In a way I think his life peaked in the mid sixties when we were all at Central and there was so much fluidity and promise, and later he became stuck with the soul of that time and never managed to replace it with anything equally fecund...He had a knack of leaving the table just before the bill came, but returning to it to provide energy and entertainment and laughter for the rest of the night, and he was to a few of us in that place at that time one of the dearest and most missed friends that we will ever have.

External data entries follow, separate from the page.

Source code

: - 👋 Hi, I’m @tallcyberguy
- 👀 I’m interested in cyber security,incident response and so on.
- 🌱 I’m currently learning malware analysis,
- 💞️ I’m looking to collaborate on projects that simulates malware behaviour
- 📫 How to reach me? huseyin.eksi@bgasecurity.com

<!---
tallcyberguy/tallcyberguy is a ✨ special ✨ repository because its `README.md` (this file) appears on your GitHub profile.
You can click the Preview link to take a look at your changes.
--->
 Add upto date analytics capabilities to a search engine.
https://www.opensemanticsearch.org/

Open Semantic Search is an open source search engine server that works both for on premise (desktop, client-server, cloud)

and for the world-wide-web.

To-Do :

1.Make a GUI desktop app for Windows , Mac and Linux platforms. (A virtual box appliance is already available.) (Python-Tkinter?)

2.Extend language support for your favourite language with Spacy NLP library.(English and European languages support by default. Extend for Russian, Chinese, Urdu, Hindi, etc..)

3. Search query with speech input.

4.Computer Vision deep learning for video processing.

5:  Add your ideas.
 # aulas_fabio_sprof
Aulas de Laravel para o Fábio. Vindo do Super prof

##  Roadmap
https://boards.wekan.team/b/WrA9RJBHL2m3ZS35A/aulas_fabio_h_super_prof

If the first few chapters are bit of a lame beginning and things liven up mainly when others begin to speak about Viv then Bacon really hits his stride when describing the life that came after that nucleus dispersed and people began to grow apart. It is as if the process of writing the book has helped him gain confidence, as well as the fact that he comes to write about the period when he and Viv were so close. The book actually becomes incredibly moving in a sad sort of way as we become party to the decline of a man through self-abuse and the powerlessness of his friend to steer him onto a safer course. There are of course some great lines too, to provide an insight into the repartee for which he is famed but which there has been little evidence of in the book so far. The success of this final section makes good on the shortcomings of the approach in the first half, and the brutal honesty accorded to Viv's final years gives the book a powerful finish. When seeking to understand the drive of a man so hell bent on destruction there is an interesting insight from Richard Digby-Day, the theatre director who remained so loyal to him as an actor, giving him frequent opportunities on the stage, and who always had faith in his abilities.

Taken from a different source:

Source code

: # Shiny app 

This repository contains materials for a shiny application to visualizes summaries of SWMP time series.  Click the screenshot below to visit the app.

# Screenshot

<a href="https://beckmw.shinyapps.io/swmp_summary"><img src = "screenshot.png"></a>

He had a strange poetry about him. He reminded me of something like Shelley must have been like and of course Shelley had an anarchic personality. When I look back now I see the person that Vivian was most in love with was, in some weird way, himself, but he also hated himself.
After reading this book it's difficult not to wish you had the opportunity to share a drink or five with the man himself, a wish impossible to grant now but this book being the closest you could come to it.


Anonymous,  28 October 2010 at 11:45  

I wish I'd meet Vivian after reading this book ,he seemed a real character ,what I like was it broke him apart from the withnail character and made him into his own flawed character not just the blueprint for withnail ,Have you tried Robinson's novel ? that is very good ,all the best stu

William Rycroft 28 October 2010 at 12:04  

I haven't read Robinson's novel, Stu, although I'm guessing the dialogue in it is pretty good.